1. O Reclamante, em sede de reclamação, defende que, face à questão prejudicial suscitada, o Tribunal da Relação devia ter determinado o reenvio da mesma ao TJUE, por entender que tal é imposto pelo artigo 267.º penúltimo parágrafo, do Tratado de Funcionamento da União Europeia.
Importa salientar que o Ministério Público, no visto a que alude o art.º 216.º do CPP, emitiu parecer pronunciando-se: -----
1.ª – pela notificação da arguida para esclarecer se aceitava o prosseguimento do procedimento com o julgamento recurso interposto;
e, subsidiariamente -----
2.ª – pela declaração da nulidade notificação pessoal da sentença à arguida, invocando que não respeitou o disposto nos artigos 8.º, n.º 2 e 9.º da Diretiva (UE) 2016/343 do Parlamento Europeu e do Conselho, de 9 de março de 2016.

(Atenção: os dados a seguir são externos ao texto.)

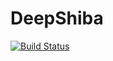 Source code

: # DeepShiba
[![Build Status](https://travis-ci.org/abap34/DeepShiba.jl.svg?branch=master)](https://travis-ci.org/abap34/DeepShiba.jl)
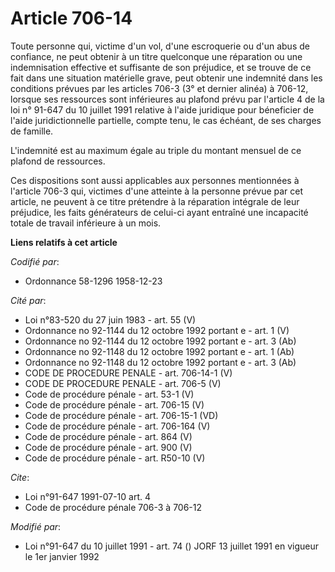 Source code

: # Article 706-14

Toute personne qui, victime d'un vol, d'une escroquerie ou d'un abus de confiance, ne peut obtenir à un titre quelconque une
réparation ou une indemnisation effective et suffisante de son préjudice, et se trouve de ce fait dans une situation
matérielle grave, peut obtenir une indemnité dans les conditions prévues par les articles 706-3 (3° et dernier alinéa) à
706-12, lorsque ses ressources sont inférieures au plafond prévu par l'article 4 de la loi n° 91-647 du 10 juillet 1991
relative à l'aide juridique pour béneficier de l'aide juridictionnelle partielle, compte tenu, le cas échéant, de ses charges
de famille.

L'indemnité est au maximum égale au triple du montant mensuel de ce plafond de ressources.

Ces dispositions sont aussi applicables aux personnes mentionnées à l'article 706-3 qui, victimes d'une atteinte à la
personne prévue par cet article, ne peuvent à ce titre prétendre à la réparation intégrale de leur préjudice, les faits
générateurs de celui-ci ayant entraîné une incapacité totale de travail inférieure à un mois.

**Liens relatifs à cet article**

_Codifié par_:

  - Ordonnance 58-1296 1958-12-23

_Cité par_:

  - Loi n°83-520 du 27 juin 1983 - art. 55 (V)
  - Ordonnance no 92-1144 du 12 octobre 1992 portant e - art. 1 (V)
  - Ordonnance no 92-1144 du 12 octobre 1992 portant e - art. 3 (Ab)
  - Ordonnance no 92-1148 du 12 octobre 1992 portant e - art. 1 (Ab)
  - Ordonnance no 92-1148 du 12 octobre 1992 portant e - art. 3 (Ab)
  - CODE DE PROCEDURE PENALE - art. 706-14-1 (V)
  - CODE DE PROCEDURE PENALE - art. 706-5 (V)
  - Code de procédure pénale - art. 53-1 (V)
  - Code de procédure pénale - art. 706-15 (V)
  - Code de procédure pénale - art. 706-15-1 (VD)
  - Code de procédure pénale - art. 706-164 (V)
  - Code de procédure pénale - art. 864 (V)
  - Code de procédure pénale - art. 900 (V)
  - Code de procédure pénale - art. R50-10 (V)

_Cite_:

  - Loi n°91-647 1991-07-10 art. 4
  - Code de procédure pénale 706-3 à 706-12

_Modifié par_:

  - Loi n°91-647 du 10 juillet 1991 - art. 74 () JORF 13 juillet 1991 en vigueur le 1er janvier 1992
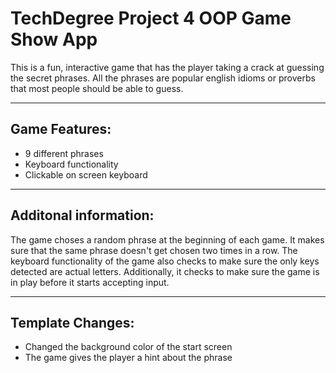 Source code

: # TechDegree Project 4 OOP Game Show App
 
 <p>This is a fun, interactive game that has the player taking a crack at guessing the secret phrases. All the phrases are popular english idioms or proverbs that most people should be able to guess.</p>

 ---

<h2>Game Features:</h2>
 <ul>
    <li>9 different phrases</li>
    <li>Keyboard functionality</li>
    <li>Clickable on screen keyboard</li>
 </ul>

 ---

 <h2>Additonal information:</h2>

 <p>The game choses a random phrase at the beginning of each game. It makes sure that the same phrase doesn't get chosen two times in a row. The keyboard functionality of the game also checks to make sure the only keys detected are actual letters. Additionally, it checks to make sure the game is in play before it starts accepting input.</p>

 ---
 
<h2>Template Changes:</h2>

 <ul>
    <li>Changed the background color of the start screen</li>
    <li>The game gives the player a hint about the phrase</li>
 </ul> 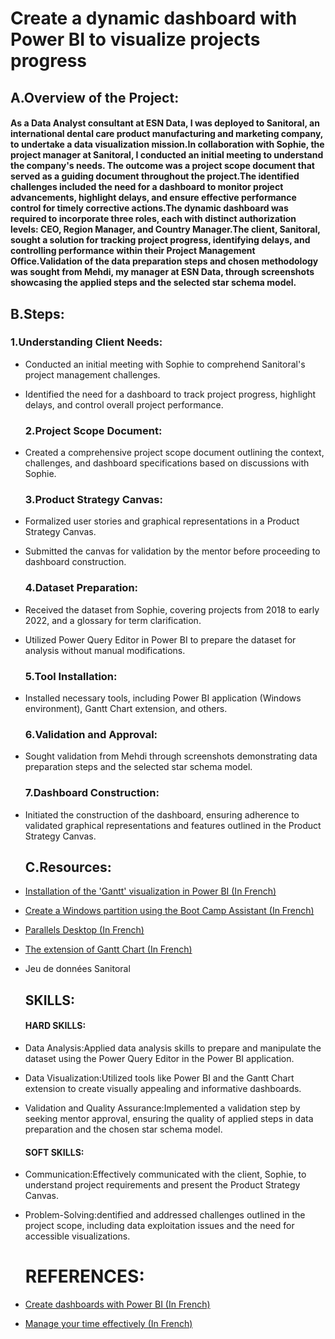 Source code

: #  Create a dynamic dashboard with Power BI to visualize projects progress

## A.Overview of the Project:
#### As a Data Analyst consultant at ESN Data, I was deployed to Sanitoral, an international dental care product manufacturing and marketing company, to undertake a data visualization mission.In collaboration with Sophie, the project manager at Sanitoral, I conducted an initial meeting to understand the company's needs. The outcome was a project scope document that served as a guiding document throughout the project.The identified challenges included the need for a dashboard to monitor project advancements, highlight delays, and ensure effective performance control for timely corrective actions.The dynamic dashboard was required to incorporate three roles, each with distinct authorization levels: CEO, Region Manager, and Country Manager.The client, Sanitoral, sought a solution for tracking project progress, identifying delays, and controlling performance within their Project Management Office.Validation of the data preparation steps and chosen methodology was sought from Mehdi, my manager at ESN Data, through screenshots showcasing the applied steps and the selected star schema model. 



## B.Steps:
  
   ### 1.Understanding Client Needs:
- Conducted an initial meeting with Sophie to comprehend Sanitoral's project management challenges.
- Identified the need for a dashboard to track project progress, highlight delays, and control overall project performance.
   ### 2.Project Scope Document:
- Created a comprehensive project scope document outlining the context, challenges, and dashboard specifications based on discussions with Sophie.

   ### 3.Product Strategy Canvas:
- Formalized user stories and graphical representations in a Product Strategy Canvas.
- Submitted the canvas for validation by the mentor before proceeding to dashboard construction.
 
   ### 4.Dataset Preparation:
- Received the dataset from Sophie, covering projects from 2018 to early 2022, and a glossary for term clarification.
- Utilized Power Query Editor in Power BI to prepare the dataset for analysis without manual modifications.
 
   ### 5.Tool Installation:
- Installed necessary tools, including Power BI application (Windows environment), Gantt Chart extension, and others.

   ### 6.Validation and Approval:
- Sought validation from Mehdi through screenshots demonstrating data preparation steps and the selected star schema model.
      
   ### 7.Dashboard Construction:
- Initiated the construction of the dashboard, ensuring adherence to validated graphical representations and features outlined in the Product Strategy Canvas.


  ## C.Resources:
 - [Installation of the 'Gantt' visualization in Power BI (In French)](https://s3.eu-west-1.amazonaws.com/course.oc-static.com/projects/DAN_V2_P8/Installation+Gantt+(1).pdf)
- [Create a Windows partition using the Boot Camp Assistant (In French)](https://support.apple.com/fr-fr/102622#:~:text=Cr%C3%A9er%20une%20partition%20Windows%20%C3%A0,cl%C3%A9%20USB%20sur%20votre%20Mac.)
- [Parallels Desktop (In French)](https://download.parallels.com/desktop/v18/docs/fr_FR/Parallels%20Desktop%20User's%20Guide/index.htm)
- [The extension of Gantt Chart (In French)](https://appsource.microsoft.com/fr-fr/product/power-bi-visuals/wa104380765?tab=overview)
- Jeu de données Sanitoral


  ## SKILLS:
     #### HARD SKILLS:
- Data Analysis:Applied data analysis skills to prepare and manipulate the dataset using the Power Query Editor in the Power BI application.
- Data Visualization:Utilized tools like Power BI and the Gantt Chart extension to create visually appealing and informative dashboards.
- Validation and Quality Assurance:Implemented a validation step by seeking mentor approval, ensuring the quality of applied steps in data preparation and the chosen star schema model.
     #### SOFT SKILLS:
- Communication:Effectively communicated with the client, Sophie, to understand project requirements and present the Product Strategy Canvas.
- Problem-Solving:dentified and addressed challenges outlined in the project scope, including data exploitation issues and the need for accessible visualizations.

  # REFERENCES:
- [Create dashboards with Power BI (In French)](https://openclassrooms.com/fr/courses/7110891-realisez-des-dashboards-avec-power-bi)
- [Manage your time effectively (In French)](https://openclassrooms.com/fr/courses/5944991-gerez-votre-temps-efficacement?archived-source=5166341)

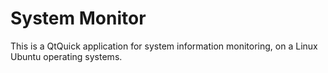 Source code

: # System Monitor
This is a QtQuick application for system information monitoring, on a Linux Ubuntu operating systems.
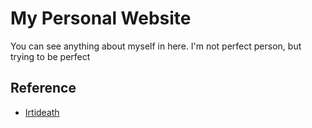 # My Personal Website
You can see anything about myself in here. I'm not perfect person, but trying to be perfect

## Reference
 - [Irtideath](https://irtideath.vercel.app/)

O acórdão recorrido não se pronunciou sobre a questão principal nem sobre a questão subsidiária suscitadas pelo Ministério Público – que não era recorrente.

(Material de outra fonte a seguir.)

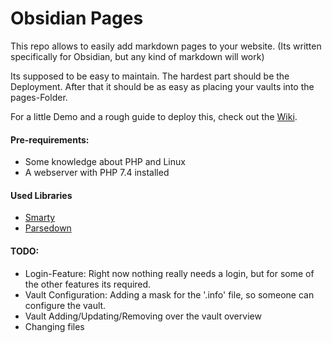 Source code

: # Obsidian Pages

This repo allows to easily add markdown pages to your website. (Its written specifically for Obsidian, but any kind of markdown will work) 

Its supposed to be easy to maintain.
The hardest part should be the Deployment. 
After that it should be as easy as placing your vaults into the pages-Folder.

For a little Demo and a rough guide to deploy this, check out the [Wiki](https://obsidian.iedsoftworks.com/ObsidianPages/).

#### Pre-requirements:
- Some knowledge about PHP and Linux
- A webserver with PHP 7.4 installed

#### Used Libraries
- [Smarty](https://www.smarty.net/)
- [Parsedown](https://parsedown.org/)

#### TODO:
- Login-Feature: Right now nothing really needs a login, but for some of the other features its required.
- Vault Configuration: Adding a mask for the '.info' file, so someone can configure the vault.
- Vault Adding/Updating/Removing over the vault overview
- Changing files
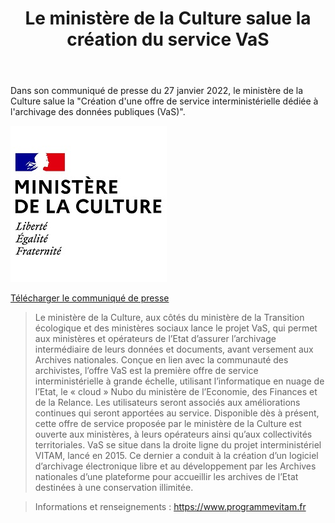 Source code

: ﻿---
layout: post
title: Le ministère de la Culture salue la création du service VaS 
---

Dans son communiqué de presse du 27 janvier 2022, le ministère de la Culture salue la "Création d'une offre de service interministérielle dédiée à l'archivage des données publiques (VaS)".

![Logos](/public/images/MinCulture.jpg)

[Télécharger le communiqué de presse](/public/ressources/RefCourant/20220127_MC_CP_VITAM_ARCHIVES_NUMERIQUES.pdf)

> Le ministère de la Culture, aux côtés du ministère de la Transition écologique et des ministères sociaux lance le projet VaS, qui permet aux ministères et opérateurs de l’Etat d’assurer l’archivage intermédiaire de leurs données et documents, avant versement aux Archives nationales.
> Conçue en lien avec la communauté des  archivistes, l’offre VaS est la première offre de service interministérielle à grande échelle, utilisant l’informatique en nuage de l’Etat, le « cloud » Nubo du ministère de l’Economie, des Finances et de la Relance.
> Les utilisateurs seront associés aux améliorations continues qui seront apportées au service.
> Disponible dès à présent, cette offre de service proposée par le ministère de la Culture est ouverte aux ministères,
à leurs opérateurs ainsi qu’aux collectivités territoriales.
> VaS se situe dans la droite ligne du projet interministériel VITAM, lancé en 2015. Ce dernier a conduit à la création d’un logiciel d’archivage électronique libre et au développement par les Archives nationales d’une plateforme pour accueillir les archives de l’Etat destinées à une conservation illimitée.

> Informations et renseignements : https://www.programmevitam.fr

Se o Tribunal tivesse deferido a primeira e a arguida desse a sua concordância ao prosseguimento do recurso excluída ficava a segunda questão. O Tribunal prosseguia, como prosseguiu, com o julgamento do mérito recurso.

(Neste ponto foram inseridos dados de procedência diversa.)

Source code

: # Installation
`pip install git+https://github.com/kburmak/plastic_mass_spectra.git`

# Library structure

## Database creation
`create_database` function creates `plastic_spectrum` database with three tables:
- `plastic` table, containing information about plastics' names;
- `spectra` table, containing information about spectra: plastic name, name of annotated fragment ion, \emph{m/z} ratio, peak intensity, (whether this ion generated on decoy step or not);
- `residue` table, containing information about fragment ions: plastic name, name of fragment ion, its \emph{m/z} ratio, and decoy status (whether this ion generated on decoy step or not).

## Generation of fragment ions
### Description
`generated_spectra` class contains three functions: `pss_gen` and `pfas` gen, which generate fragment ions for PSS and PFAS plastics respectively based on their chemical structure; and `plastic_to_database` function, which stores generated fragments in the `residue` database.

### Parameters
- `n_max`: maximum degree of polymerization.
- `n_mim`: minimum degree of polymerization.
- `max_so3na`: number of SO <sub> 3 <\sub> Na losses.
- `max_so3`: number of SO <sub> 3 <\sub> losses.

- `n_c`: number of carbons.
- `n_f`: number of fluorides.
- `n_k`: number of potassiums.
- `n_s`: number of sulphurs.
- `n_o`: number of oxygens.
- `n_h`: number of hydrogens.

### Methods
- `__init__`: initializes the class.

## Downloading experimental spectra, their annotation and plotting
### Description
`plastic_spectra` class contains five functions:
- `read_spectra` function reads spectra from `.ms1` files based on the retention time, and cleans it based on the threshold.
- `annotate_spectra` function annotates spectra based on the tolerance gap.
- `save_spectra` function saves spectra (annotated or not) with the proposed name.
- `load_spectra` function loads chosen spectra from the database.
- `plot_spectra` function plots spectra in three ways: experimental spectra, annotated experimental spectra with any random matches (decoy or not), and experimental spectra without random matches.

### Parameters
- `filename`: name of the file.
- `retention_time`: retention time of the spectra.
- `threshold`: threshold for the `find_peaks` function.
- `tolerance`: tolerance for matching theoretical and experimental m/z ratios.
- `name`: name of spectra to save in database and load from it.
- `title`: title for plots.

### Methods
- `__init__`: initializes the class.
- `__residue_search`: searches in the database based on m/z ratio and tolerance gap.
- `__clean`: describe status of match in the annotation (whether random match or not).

Se indeferisse a promovida notificação e viesse a declarar a nulidade da notificação pessoal da sentença à arguida, mandando-a repetir nos termos promovidos, por evidente se tem, que estava fora de cogitação hipotético reenvio prejudicial.
A ter havido omissão de pronúncia e sendo o acórdão da Relação proferido em recurso irrecorrível em mais um grau, deveria o reclamante, querendo reagir, ter suscitado no próprio Tribunal da Relação, essa suposta nulidade.
Não existe norma alguma, genérica ou especial, que transforme o regime de recorribilidade em mais um grau de jurisdição, de acórdão da Relação proferido em recurso.
O recurso – como o recorrente bem saberá - é tão-somente um mecanismo processual que permite submeter uma decisão judicial à reapreciação da respetiva regularidade e mérito por tribunal superior. Não é um mecanismo que lhe permita provocar e obter decisão sobre questão nova, sobre questões que a decisão recorrida, que não admitia recurso ordinário em mais um grau, não julgou ou não conheceu, ainda que lhe tivessem sido tempestiva e adequadamente suscitadas.
Para suprir omissões do poder-dever de conhecimento de questões suscitadas em recurso que sejam juridicamente relevantes para o julgamento do seu objeto, o legislador instituiu o mecanismo da arguição de nulidades do acórdão – cfr. art. 425.º n.º 4 do CPP.
Aí terminando a via de reação, no regime ordinário, contra acórdão da Relação proferido em recurso não seja se recorrível em mais um grau.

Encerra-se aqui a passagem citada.